10. Système de détermination d'une position d'un véhicule terrestre (6a, 6b, 6c, 6d) d'un
parc, le système présentant une unité de traitement de données (4), et le véhicule
terrestre (6a, 6b, 6c, 6d) présentant une unité de transmission de données (8a, 8b,
8c, 8d) et une unité de détermination de site (10a, 10b, 10c, 10d), et dans l'unité
de traitement de données (4) étant enregistrées plusieurs zones géographiques (2a,
2b, 2c, 2d) d'une ville principale (1) qui présente une gestion de parking, les zones
(2a, 2b, 2c, 2d) étant adaptées à la gestion de parking et étant espacées les unes
des autres, contigües les unes aux autres ou en chevauchement, et l'unité de détermination
de site (10a, 10b, 10c, 10d) étant conçue afin de déterminer de manière répétée un
site du véhicule terrestre, et l'unité de transmission de données (8a, 8b, 8c, 8d)

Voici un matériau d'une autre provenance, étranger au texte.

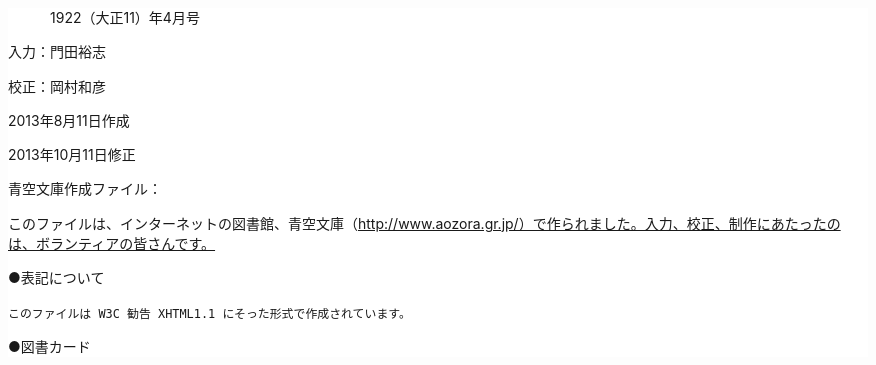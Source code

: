 　　　1922（大正11）年4月号

入力：門田裕志

校正：岡村和彦

2013年8月11日作成

2013年10月11日修正

青空文庫作成ファイル：

このファイルは、インターネットの図書館、青空文庫（http://www.aozora.gr.jp/）で作られました。入力、校正、制作にあたったのは、ボランティアの皆さんです。











●表記について


	このファイルは W3C 勧告 XHTML1.1 にそった形式で作成されています。







●図書カード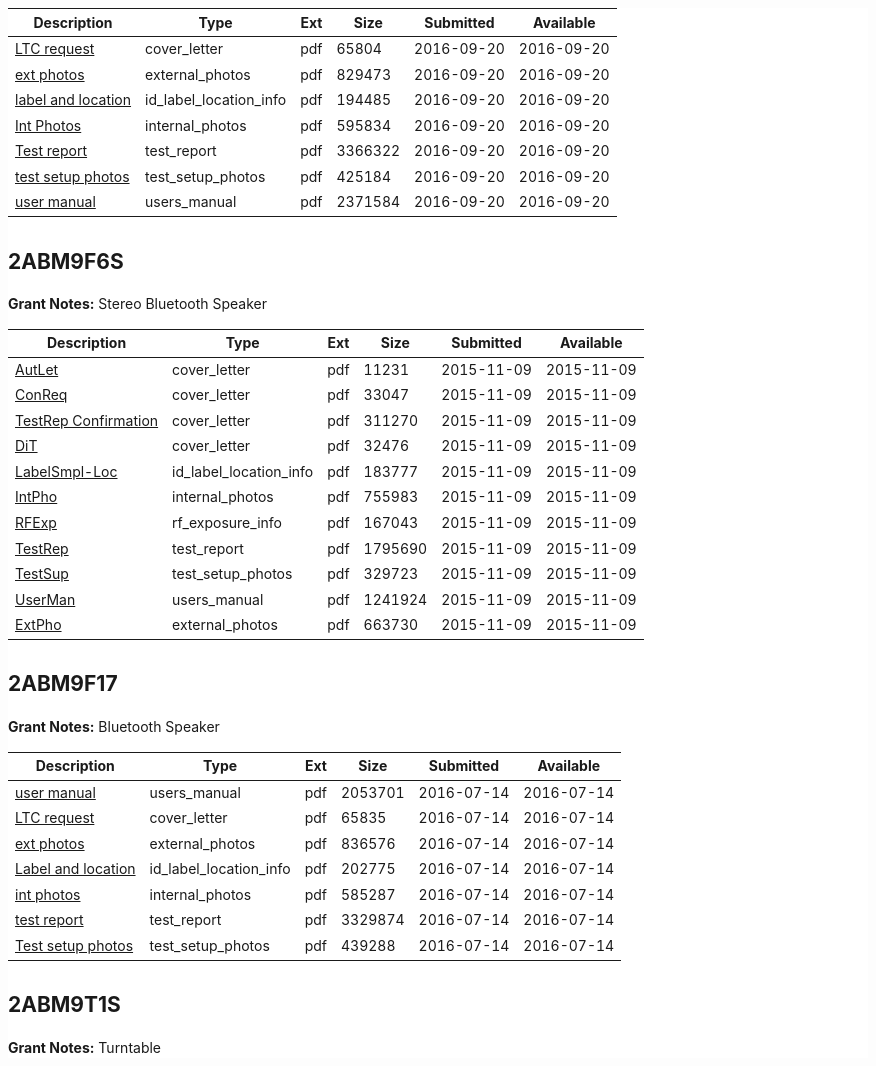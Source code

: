 | Description | Type | Ext | Size | Submitted | Available |
| ----------- | ---- | --- | ---- | --------- | --------- |
| [LTC request](2ABM9T2A/08155b8fff39851634be0b89fac1de39/3139682.pdf) | cover_letter | pdf | 65804 | 2016-09-20 | 2016-09-20 |
| [ext photos](2ABM9T2A/08155b8fff39851634be0b89fac1de39/3139683.pdf) | external_photos | pdf | 829473 | 2016-09-20 | 2016-09-20 |
| [label and location](2ABM9T2A/08155b8fff39851634be0b89fac1de39/3139684.pdf) | id_label_location_info | pdf | 194485 | 2016-09-20 | 2016-09-20 |
| [Int Photos](2ABM9T2A/08155b8fff39851634be0b89fac1de39/3139686.pdf) | internal_photos | pdf | 595834 | 2016-09-20 | 2016-09-20 |
| [Test report](2ABM9T2A/08155b8fff39851634be0b89fac1de39/3139685.pdf) | test_report | pdf | 3366322 | 2016-09-20 | 2016-09-20 |
| [test setup photos](2ABM9T2A/08155b8fff39851634be0b89fac1de39/3139688.pdf) | test_setup_photos | pdf | 425184 | 2016-09-20 | 2016-09-20 |
| [user manual](2ABM9T2A/08155b8fff39851634be0b89fac1de39/3139687.pdf) | users_manual | pdf | 2371584 | 2016-09-20 | 2016-09-20 |
## 2ABM9F6S
**Grant Notes:** Stereo Bluetooth Speaker

| Description | Type | Ext | Size | Submitted | Available |
| ----------- | ---- | --- | ---- | --------- | --------- |
| [AutLet](2ABM9F6S/63d430dc46d3603d6d10fbbc116b37e0/2806761.pdf) | cover_letter | pdf | 11231 | 2015-11-09 | 2015-11-09 |
| [ConReq](2ABM9F6S/63d430dc46d3603d6d10fbbc116b37e0/2806762.pdf) | cover_letter | pdf | 33047 | 2015-11-09 | 2015-11-09 |
| [TestRep Confirmation](2ABM9F6S/63d430dc46d3603d6d10fbbc116b37e0/2806771.pdf) | cover_letter | pdf | 311270 | 2015-11-09 | 2015-11-09 |
| [DiT](2ABM9F6S/63d430dc46d3603d6d10fbbc116b37e0/2806788.pdf) | cover_letter | pdf | 32476 | 2015-11-09 | 2015-11-09 |
| [LabelSmpl-Loc](2ABM9F6S/63d430dc46d3603d6d10fbbc116b37e0/2806763.pdf) | id_label_location_info | pdf | 183777 | 2015-11-09 | 2015-11-09 |
| [IntPho](2ABM9F6S/63d430dc46d3603d6d10fbbc116b37e0/2806765.pdf) | internal_photos | pdf | 755983 | 2015-11-09 | 2015-11-09 |
| [RFExp](2ABM9F6S/63d430dc46d3603d6d10fbbc116b37e0/2806787.pdf) | rf_exposure_info | pdf | 167043 | 2015-11-09 | 2015-11-09 |
| [TestRep](2ABM9F6S/63d430dc46d3603d6d10fbbc116b37e0/2806770.pdf) | test_report | pdf | 1795690 | 2015-11-09 | 2015-11-09 |
| [TestSup](2ABM9F6S/63d430dc46d3603d6d10fbbc116b37e0/2806766.pdf) | test_setup_photos | pdf | 329723 | 2015-11-09 | 2015-11-09 |
| [UserMan](2ABM9F6S/63d430dc46d3603d6d10fbbc116b37e0/2806772.pdf) | users_manual | pdf | 1241924 | 2015-11-09 | 2015-11-09 |
| [ExtPho](2ABM9F6S/63d430dc46d3603d6d10fbbc116b37e0/2806764.pdf) | external_photos | pdf | 663730 | 2015-11-09 | 2015-11-09 |
## 2ABM9F17
**Grant Notes:** Bluetooth Speaker

| Description | Type | Ext | Size | Submitted | Available |
| ----------- | ---- | --- | ---- | --------- | --------- |
| [user manual](2ABM9F17/e11dd4e7be02cfe012bec6ebba373d79/3062720.pdf) | users_manual | pdf | 2053701 | 2016-07-14 | 2016-07-14 |
| [LTC request](2ABM9F17/e11dd4e7be02cfe012bec6ebba373d79/3062714.pdf) | cover_letter | pdf | 65835 | 2016-07-14 | 2016-07-14 |
| [ext photos](2ABM9F17/e11dd4e7be02cfe012bec6ebba373d79/3062715.pdf) | external_photos | pdf | 836576 | 2016-07-14 | 2016-07-14 |
| [Label and location](2ABM9F17/e11dd4e7be02cfe012bec6ebba373d79/3062716.pdf) | id_label_location_info | pdf | 202775 | 2016-07-14 | 2016-07-14 |
| [int photos](2ABM9F17/e11dd4e7be02cfe012bec6ebba373d79/3062718.pdf) | internal_photos | pdf | 585287 | 2016-07-14 | 2016-07-14 |
| [test report](2ABM9F17/e11dd4e7be02cfe012bec6ebba373d79/3062717.pdf) | test_report | pdf | 3329874 | 2016-07-14 | 2016-07-14 |
| [Test setup photos](2ABM9F17/e11dd4e7be02cfe012bec6ebba373d79/3062719.pdf) | test_setup_photos | pdf | 439288 | 2016-07-14 | 2016-07-14 |
## 2ABM9T1S
**Grant Notes:** Turntable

étant conçue afin de transmettre de manière répétée le site déterminé à l'unité de
traitement de données (4), et l'unité de traitement de données (4) étant conçue afin
de déterminer de manière répétée la ou les zones 0 à n (2a, 2b, 2c, 2d), dans lesquelles
le site est disposé, et le véhicule terrestre (6a, 6b, 6c, 6d) étant associé à au
moins l'une des zones (2a, 2b, 2c, 2d) servant de zone d'origine, et une identification
du véhicule terrestre (6a, 6b, 6c, 6d) et l'au moins une zone d'origine étant enregistrées
dans l'unité de traitement de données (4).
11. Système selon la revendication 10, les zones (2a, 2b, 2c, 2d) étant des zones de stationnement
ou des routes ou des bords de route ou des sections de routes ou sections de bords
de route.
12. Système selon l'une quelconque des revendications 10 à 11, avec un serveur (4), dans
lequel les zones (2a, 2b, 2c, 2d) sont enregistrées, le serveur (4) gérant un parc
de voitures particulières (6a, 6b, 6c, 6d) et chaque voiture particulière (6a, 6b,
6c, 6d) présentant une unité de transmission de données (8a, 8b, 8c, 8d).
13. Système selon la revendication 12, les zones (2a, 2b, 2c, 2d) et la position de leurs
limites géographiques étant enregistrées dans le serveur (4) qui est installé dans
une centrale d'une entreprise de partage de voiture, et chaque voiture particulière
(6a, 6b, 6c, 6d) présentant une unité de transmission de données (8a, 8b, 8c, 8d),
par le biais de laquelle la voiture particulière respective (6a, 6b, 6c, 6d) est en
échange régulier de données par GPRS avec le serveur (4).